YOUR GOAL
For each entry, output its words exactly and leave any picture behind.

INFORMATION SHOWN
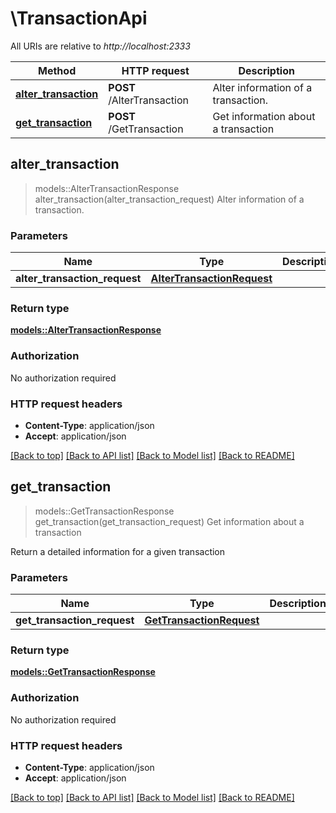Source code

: # \TransactionApi

All URIs are relative to *http://localhost:2333*

Method | HTTP request | Description
------------- | ------------- | -------------
[**alter_transaction**](TransactionApi.md#alter_transaction) | **POST** /AlterTransaction | Alter information of a transaction.
[**get_transaction**](TransactionApi.md#get_transaction) | **POST** /GetTransaction | Get information about a transaction



## alter_transaction

> models::AlterTransactionResponse alter_transaction(alter_transaction_request)
Alter information of a transaction.

### Parameters


Name | Type | Description  | Required | Notes
------------- | ------------- | ------------- | ------------- | -------------
**alter_transaction_request** | [**AlterTransactionRequest**](AlterTransactionRequest.md) |  | [required] |

### Return type

[**models::AlterTransactionResponse**](AlterTransactionResponse.md)

### Authorization

No authorization required

### HTTP request headers

- **Content-Type**: application/json
- **Accept**: application/json

[[Back to top]](#) [[Back to API list]](../README.md#documentation-for-api-endpoints) [[Back to Model list]](../README.md#documentation-for-models) [[Back to README]](../README.md)


## get_transaction

> models::GetTransactionResponse get_transaction(get_transaction_request)
Get information about a transaction

Return a detailed information for a given transaction

### Parameters


Name | Type | Description  | Required | Notes
------------- | ------------- | ------------- | ------------- | -------------
**get_transaction_request** | [**GetTransactionRequest**](GetTransactionRequest.md) |  | [required] |

### Return type

[**models::GetTransactionResponse**](GetTransactionResponse.md)

### Authorization

No authorization required

### HTTP request headers

- **Content-Type**: application/json
- **Accept**: application/json

[[Back to top]](#) [[Back to API list]](../README.md#documentation-for-api-endpoints) [[Back to Model list]](../README.md#documentation-for-models) [[Back to README]](../README.md)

ANSWER SECTION
Source code

: # \TransactionApi

All URIs are relative to *http://localhost:2333*

Method | HTTP request | Description
------------- | ------------- | -------------
[**alter_transaction**](TransactionApi.md#alter_transaction) | **POST** /AlterTransaction | Alter information of a transaction.
[**get_transaction**](TransactionApi.md#get_transaction) | **POST** /GetTransaction | Get information about a transaction



## alter_transaction

> models::AlterTransactionResponse alter_transaction(alter_transaction_request)
Alter information of a transaction.

### Parameters


Name | Type | Description  | Required | Notes
------------- | ------------- | ------------- | ------------- | -------------
**alter_transaction_request** | [**AlterTransactionRequest**](AlterTransactionRequest.md) |  | [required] |

### Return type

[**models::AlterTransactionResponse**](AlterTransactionResponse.md)

### Authorization

No authorization required

### HTTP request headers

- **Content-Type**: application/json
- **Accept**: application/json

[[Back to top]](#) [[Back to API list]](../README.md#documentation-for-api-endpoints) [[Back to Model list]](../README.md#documentation-for-models) [[Back to README]](../README.md)


## get_transaction

> models::GetTransactionResponse get_transaction(get_transaction_request)
Get information about a transaction

Return a detailed information for a given transaction

### Parameters


Name | Type | Description  | Required | Notes
------------- | ------------- | ------------- | ------------- | -------------
**get_transaction_request** | [**GetTransactionRequest**](GetTransactionRequest.md) |  | [required] |

### Return type

[**models::GetTransactionResponse**](GetTransactionResponse.md)

### Authorization

No authorization required

### HTTP request headers

- **Content-Type**: application/json
- **Accept**: application/json

[[Back to top]](#) [[Back to API list]](../README.md#documentation-for-api-endpoints) [[Back to Model list]](../README.md#documentation-for-models) [[Back to README]](../README.md)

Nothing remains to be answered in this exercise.